When he's not flat wrong, he's inane 'The first thing to exist was what they call a singularity,' he explains, 'which means everything in existence was concentrated into something so small you could put it in your eye and not notice it was there'. Trillions of years, he advises in the authentic voice of Alan Partridge, 'might seem a long time to you and me but presumably is no more than a blink in God's eternity'. Isn't 'presumably' great?
He counts as a point against the scientists the fact that one can ask them what happened before the Big Bang and in the end their answers boil down to not much more than Dunno really . . . Just happened didn't it.'
Actually, as Stephen Hawking once elegantly dispatched the question, to ask what came before the Big Bang is like asking what's north of the North Pole.
When Humphrys asks what he calls `the really, really Big Question —why?', he entirely collapses the purposive and causative senses of 'why', despite the fact that the gap between the two of them is where more or less the entire debate takes place.
I myself come to the question from a more or less mild version of the Dawkins camp. The idea that there is a personal God taking a benign interest in my affairs strikes me as perfectly absurd, but it's one among an infinity of hypotheses that strike me as absurd, and one I reject with no more or less firm grounds than the others.

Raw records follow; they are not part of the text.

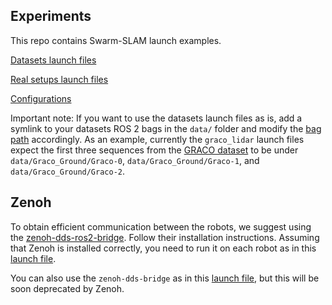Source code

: ## Experiments
This repo contains Swarm-SLAM launch examples.

[Datasets launch files](https://github.com/lajoiepy/cslam_experiments/tree/main/launch/datasets_experiments)

[Real setups launch files](https://github.com/lajoiepy/cslam_experiments/tree/main/launch/robot_experiments)

[Configurations](https://github.com/lajoiepy/cslam_experiments/tree/main/config)

Important note: If you want to use the datasets launch files as is, add a symlink to your datasets ROS 2 bags in the `data/` folder and modify the [bag path](https://github.com/lajoiepy/cslam_experiments/blob/629a597e90a56a9fe020633fe7c7c10fab0f8f8b/launch/datasets_experiments/graco_lidar.launch.py#L82) accordingly. As an example, currently the `graco_lidar` launch files expect the first three sequences from the [GRACO dataset](https://sites.google.com/view/graco-dataset/download) to be under `data/Graco_Ground/Graco-0`, `data/Graco_Ground/Graco-1`, and `data/Graco_Ground/Graco-2`.

## Zenoh
To obtain efficient communication between the robots, we suggest using the [zenoh-dds-ros2-bridge](https://github.com/eclipse-zenoh/zenoh-plugin-ros2dds). Follow their installation instructions. Assuming that Zenoh is installed correctly, you need to run it on each robot as in this [launch file](launch/robot_experiments/experiment_lidar.launch.py).

You can also use the `zenoh-dds-bridge` as in this [launch file](launch/robot_experiments/experiment_ouster_realsense.launch.py), but this will be soon deprecated by Zenoh.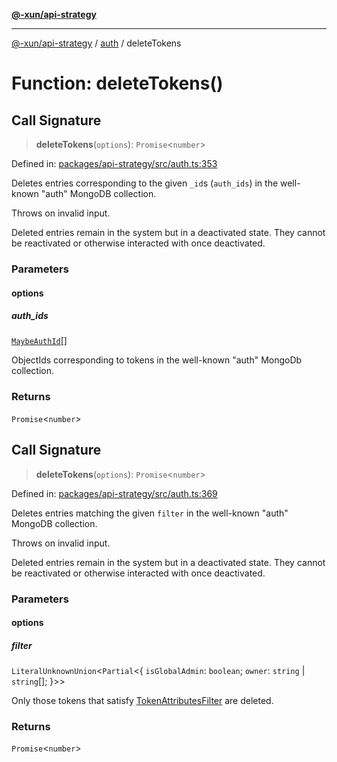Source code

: [**@-xun/api-strategy**](../../README.md)

***

[@-xun/api-strategy](../../README.md) / [auth](../README.md) / deleteTokens

# Function: deleteTokens()

## Call Signature

> **deleteTokens**(`options`): `Promise`\<`number`\>

Defined in: [packages/api-strategy/src/auth.ts:353](https://github.com/Xunnamius/api-utils/blob/52a8c73e7bc88df6639a2fe1c2313f726aa468a9/packages/api-strategy/src/auth.ts#L353)

Deletes entries corresponding to the given `_id`s (`auth_ids`) in the
well-known "auth" MongoDB collection.

Throws on invalid input.

Deleted entries remain in the system but in a deactivated state. They cannot
be reactivated or otherwise interacted with once deactivated.

### Parameters

#### options

##### auth_ids

[`MaybeAuthId`](../types/type-aliases/MaybeAuthId.md)[]

ObjectIds corresponding to tokens in the well-known "auth" MongoDb
collection.

### Returns

`Promise`\<`number`\>

## Call Signature

> **deleteTokens**(`options`): `Promise`\<`number`\>

Defined in: [packages/api-strategy/src/auth.ts:369](https://github.com/Xunnamius/api-utils/blob/52a8c73e7bc88df6639a2fe1c2313f726aa468a9/packages/api-strategy/src/auth.ts#L369)

Deletes entries matching the given `filter` in the well-known "auth" MongoDB
collection.

Throws on invalid input.

Deleted entries remain in the system but in a deactivated state. They cannot
be reactivated or otherwise interacted with once deactivated.

### Parameters

#### options

##### filter

`LiteralUnknownUnion`\<`Partial`\<\{ `isGlobalAdmin`: `boolean`; `owner`: `string` \| `string`[]; \}\>\>

Only those tokens that satisfy [TokenAttributesFilter](../types/type-aliases/TokenAttributesFilter.md) are deleted.

### Returns

`Promise`\<`number`\>
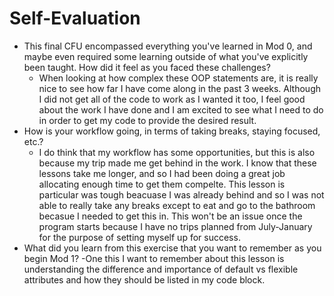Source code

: # Self-Evaluation

- This final CFU encompassed everything you've learned in Mod 0, and maybe even required some learning outside of what you've explicitly been taught. How did it feel as you faced these challenges?
    - When looking at how complex these OOP statements are, it is really nice to see how far I have come along in the past 3 weeks. Although I did not get all of the code to work as I wanted it too, I feel good about the work I have done and I am excited to see what I need to do in order to get my code to provide the desired result. 
- How is your workflow going, in terms of taking breaks, staying focused, etc.?
    - I do think that my workflow has some opportunities, but this is also because my trip made me get behind in the work. I know that these lessons take me longer, and so I had been doing a great job allocating enough time to get them compelte. This lesson is particular was tough beacuase I was already behind and so I was not able to really take any breaks except to eat and go to the bathroom becasue I needed to get this in. This won't be an issue once the program starts because I have no trips planned from July-January for the purpose of setting myself up for success. 
- What did you learn from this exercise that you want to remember as you begin Mod 1?
    -One this I want to remember about this lesson is understanding the difference and importance of default vs flexible attributes and how they should be listed in my code block.  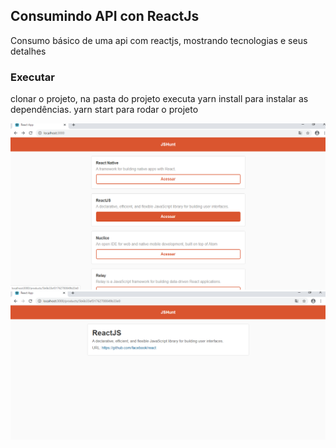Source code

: <h2>Consumindo API con ReactJs</h2>

<p> Consumo básico de uma api com reactjs, mostrando tecnologias  e seus detalhes</p>

<h3>Executar</h3>
<p>clonar o projeto, na pasta do projeto executa yarn install para instalar as dependências. yarn start para rodar o projeto</p>

<img src="img/bandicam 2020-05-24 05-37-05-207.png" width="100%" height="50%" >
<img src="img/bandicam 2020-05-24 05-38-29-224.png" width="100%" height="50%" >

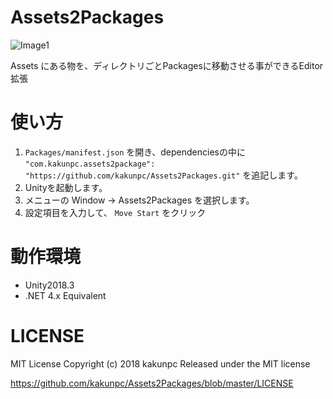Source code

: # Assets2Packages

![Image1](https://raw.githubusercontent.com/kakunpc/Assets2Packages/master/Images/Assets2Packages.gif "Assets2Packages")

Assets にある物を、ディレクトリごとPackagesに移動させる事ができるEditor拡張

# 使い方
1. `Packages/manifest.json` を開き、dependenciesの中に `"com.kakunpc.assets2package": "https://github.com/kakunpc/Assets2Packages.git"` を追記します。
1. Unityを起動します。
1. メニューの Window -> Assets2Packages を選択します。
1. 設定項目を入力して、 `Move Start` をクリック

# 動作環境
- Unity2018.3
- .NET 4.x Equivalent

# LICENSE
MIT License Copyright (c) 2018 kakunpc Released under the MIT license

https://github.com/kakunpc/Assets2Packages/blob/master/LICENSE
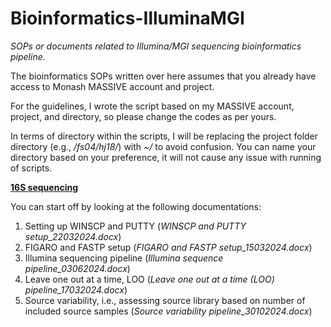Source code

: # Bioinformatics-IlluminaMGI
_SOPs or documents related to Illumina/MGI sequencing bioinformatics pipeline._

The bioinformatics SOPs written over here assumes that you already have access to Monash MASSIVE account and project.

For the guidelines, I wrote the script based on my MASSIVE account, project, and directory, so please change the codes as per yours.

In terms of directory within the scripts, I will be replacing the project folder directory (e.g., _/fs04/hj18/_) with _~/_ to avoid confusion. You can name your directory based on your preference, it will not cause any issue with running of scripts.

<ins>**16S sequencing**</ins>

You can start off by looking at the following documentations:
1) Setting up WINSCP and PUTTY (_WINSCP and PUTTY setup_22032024.docx_)
2) FIGARO and FASTP setup (_FIGARO and FASTP setup_15032024.docx_)
3) Illumina sequencing pipeline (_Illumina sequence pipeline_03062024.docx_)
4) Leave one out at a time, LOO (_Leave one out at a time (LOO) pipeline_17032024.docx_)
5) Source variability, i.e., assessing source library based on number of included source samples (_Source variability pipeline_30102024.docx_)

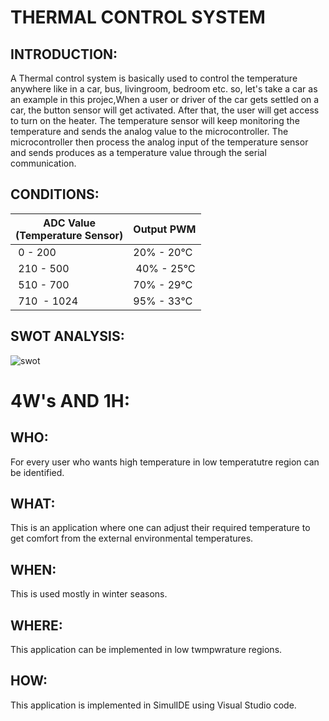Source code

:  <h1>THERMAL CONTROL SYSTEM</h1>

<h2>INTRODUCTION:</h2>

A Thermal control system is basically used to control the temperature anywhere like in a car, bus, livingroom, bedroom etc. so, let's take a car as an example in this projec,When a user or driver of the car gets settled on a car, the button sensor will get activated. After that, the user will get access to turn on the heater. The temperature sensor will keep monitoring the temperature and sends the analog value to the microcontroller. The microcontroller then process the analog input of the temperature sensor and sends produces as a temperature value through the  serial communication. 


<h2>CONDITIONS:</h2>

</head>
<body>
	<table>
		<thead>
			<tr>
				<th>ADC Value<br>(Temperature Sensor)</th>
				<th>Output PWM</th>
			</tr>
		</thead>
		<tbody>
			<tr>
				<td>&nbsp;0 - 200</td>
				<td>20% - 20℃&nbsp;</td>
			</tr>
			<tr>
				<td>&nbsp;210 - 500</td>
				<td>&nbsp;40% - 25℃</td>
			</tr>
			<tr>
				<td>&nbsp;510 - 700</td>
				<td>70% - 29℃&nbsp;</td>
			</tr>
			<tr>
				<td>&nbsp;710&nbsp; - 1024</td>
				<td>95% - 33℃&nbsp;</td>
			</tr>
		</tbody>
	</table>
  
<h2>SWOT ANALYSIS:</h2>
  
  ![swot](https://user-images.githubusercontent.com/101571637/164236928-1061984c-f087-4a73-8917-b7904645e2d2.jpg)

  
  <h1>4W's AND 1H:</h1>
  
<h2>WHO:</h2>
  For every user who wants high temperature in low temperatutre region can be identified.
  
<h2>WHAT:</h2> 
  This is an application where one can adjust their required temperature to get comfort from the external environmental temperatures.
  
<h2>WHEN:</h2>
  This is used mostly in winter seasons.
  
<h2>WHERE:</h2>
  This application can be implemented in low twmpwrature regions.
  
<h2>HOW:</h2>
  This application is implemented in SimulIDE using Visual Studio code.

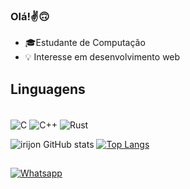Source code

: 
### Olá!✌️🙃
- 🎓Estudante de Computação
- 💡 Interesse em desenvolvimento web

## Linguagens 
<div style="display: inline_block"><br/>

<img align="center" alt="C" src="https://img.shields.io/badge/C-00599C?style=for-the-badge&logo=c&logoColor=white" />
<img align="center" alt="C++" src="https://img.shields.io/badge/C%2B%2B-00599C?style=for-the-badge&logo=c%2B%2B&logoColor=white" />
<img align="center" alt="Rust" src="https://img.shields.io/badge/Rust-000000?style=for-the-badge&logo=rust&logoColor=white" />
</div>

![_irijon_ GitHub stats](https://github-readme-stats.vercel.app/api?username=nojirilucas&show_icons=true&theme=dark)
[![Top Langs](https://github-readme-stats.vercel.app/api/top-langs/?username=nojirilucas&theme=dark)](https://github.com/anuraghazra/github-readme-stats)

##

[![Whatsapp](https://img.shields.io/badge/WhatsApp-25D366?style=for-the-badge&logo=whatsapp&logoColor=white)](https://wa.me/5517982229566)
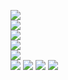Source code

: ![](https://raw.githubusercontent.com/yaim0425/zzzYAIM0425-0500-free-fluids/main/Doc/base/(1).png)  
![](https://raw.githubusercontent.com/yaim0425/zzzYAIM0425-0500-free-fluids/main/Doc/base/(2).png)  
![](https://raw.githubusercontent.com/yaim0425/zzzYAIM0425-0500-free-fluids/main/Doc/base/(3).png)  
![](https://raw.githubusercontent.com/yaim0425/zzzYAIM0425-0500-free-fluids/main/Doc/base/(4).png)  
![](https://raw.githubusercontent.com/yaim0425/zzzYAIM0425-0500-free-fluids/main/Doc/base/(5).png)  
![](https://raw.githubusercontent.com/yaim0425/zzzYAIM0425-0500-free-fluids/main/Doc/base/(6).png)
![](https://raw.githubusercontent.com/yaim0425/zzzYAIM0425-0500-free-fluids/main/Doc/base/(7).png)
![](https://raw.githubusercontent.com/yaim0425/zzzYAIM0425-0500-free-fluids/main/Doc/base/(8).png)
![](https://raw.githubusercontent.com/yaim0425/zzzYAIM0425-0500-free-fluids/main/Doc/base/(9).png)
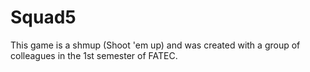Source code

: # Squad5
This game is a shmup (Shoot 'em up) and was created with a group of colleagues in the 1st semester of FATEC.
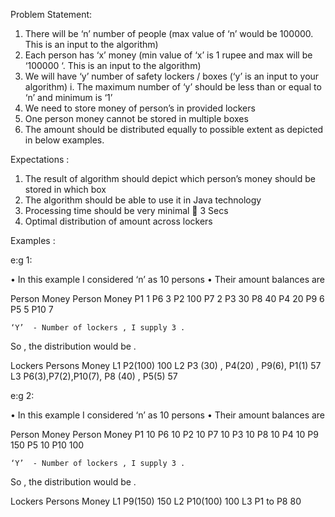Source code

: Problem Statement:  

1.	There will be ‘n’  number of people  (max value of  ‘n’ would be 100000. This is an input to the algorithm)
2.	Each person has ‘x’ money  (min value of ‘x’ is  1 rupee and max will be ‘100000 ‘. This is an input to the algorithm)
3.	We will have  ‘y’ number of safety lockers / boxes  (‘y’   is an input to your algorithm) 
i.	The maximum number of ‘y’ should be less than or equal to ‘n’ and minimum is ‘1’
4.	We need to store money of person’s in provided lockers
5.	One person money cannot be stored in multiple boxes
6.	The amount should be distributed equally to possible extent as depicted in below examples.

Expectations : 

1.	The result of algorithm should depict  which person’s money should be stored in which box 
2.	The algorithm should be able to use it in Java technology
3.	Processing time should be very minimal  3 Secs
4.	Optimal distribution of amount across lockers

Examples :

e:g 1: 

•	In  this example I considered  ‘n’  as 10  persons 
•	Their amount balances are 

Person 	Money 	Person 	Money 
P1	1	P6	3
P2	100	P7	2
P3	30	P8	40
P4	20	P9	6
P5	5	P10	7

    ‘Y’  - Number of lockers , I supply 3 .

So , the distribution would be .

Lockers 	Persons 	Money 
L1	P2(100) 	100
L2	P3 (30) , P4(20) , P9(6), P1(1)	57
L3	P6(3),P7(2),P10(7), P8 (40) , P5(5)	57

e:g 2:

•	In this example I considered  ‘n’  as 10  persons 
•	Their amount balances are 

Person 	Money 	Person 	Money 
P1	10	P6	10
P2	10	P7	10
P3	10	P8	10
P4	10	P9	150
P5	10	P10	100

    ‘Y’  - Number of lockers , I supply 3 .

So , the distribution would be .

Lockers 	Persons 	Money 
L1	P9(150) 	150
L2	P10(100)	100
L3	P1 to P8	80
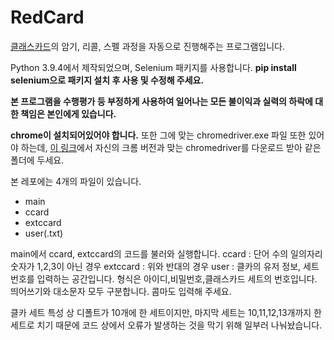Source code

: # RedCard
[클래스카드](http://classcard.net)의 암기, 리콜, 스펠 과정을 자동으로 진행해주는 프로그램입니다.

Python 3.9.4에서 제작되었으며, Selenium 패키지를 사용합니다. **pip install selenium으로 패키지 설치 후 사용 및 수정해 주세요.**

**본 프로그램을 수행평가 등 부정하게 사용하여 일어나는 모든 불이익과 실력의 하락에 대한 책임은 본인에게 있습니다.**

**chrome이 설치되어있어야 합니다.** 또한 그에 맞는 chromedriver.exe 파일 또한 있어야 하는데, [이 링크](https://chromedriver.chromium.org/downloads)에서 자신의 크롬 버전과 맞는 chromedriver를 다운로드 받아 같은 폴더에 두세요.


본 레포에는 4개의 파일이 있습니다.

 - main
 - ccard
 - extccard
 - user(.txt)
 
main에서 ccard, extccard의 코드를 불러와 실행합니다.
ccard : 단어 수의 일의자리 숫자가 1,2,3이 아닌 경우
extccard : 위와 반대의 경우
user : 클카의 유저 정보, 세트 번호를 입력하는 공간입니다. 형식은 아이디,비밀번호,클래스카드 세트의 번호입니다. 띄어쓰기와 대소문자 모두 구분합니다. 콤마도 입력해 주세요.

클카 세트 특성 상 디폴트가 10개에 한 세트이지만, 마지막 세트는 10,11,12,13개까지 한 세트로 치기 때문에 코드 상에서 오류가 발생하는 것을 막기 위해 일부러 나눠놨습니다.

I'm not hostile to Humphrys's book because I disagree with its conclusions. I'm hostile to it because he does neither the atheist nor the theologian the courtesy of troubling to understand the contours of their arguments. You may believe — indeed, you're pretty much required to accept — that these towers are built in the air; but they are delicately built by clever and serious people. Humphrys investigates their architecture with a wrecking ball.
It is fine to take a stand for common sense and plain talking. It is fine to hook your thumbs into your braces and announce that you don't know much about art but you know what you like. But it is not fine to take this as the starting point for a guide to the Uffizi.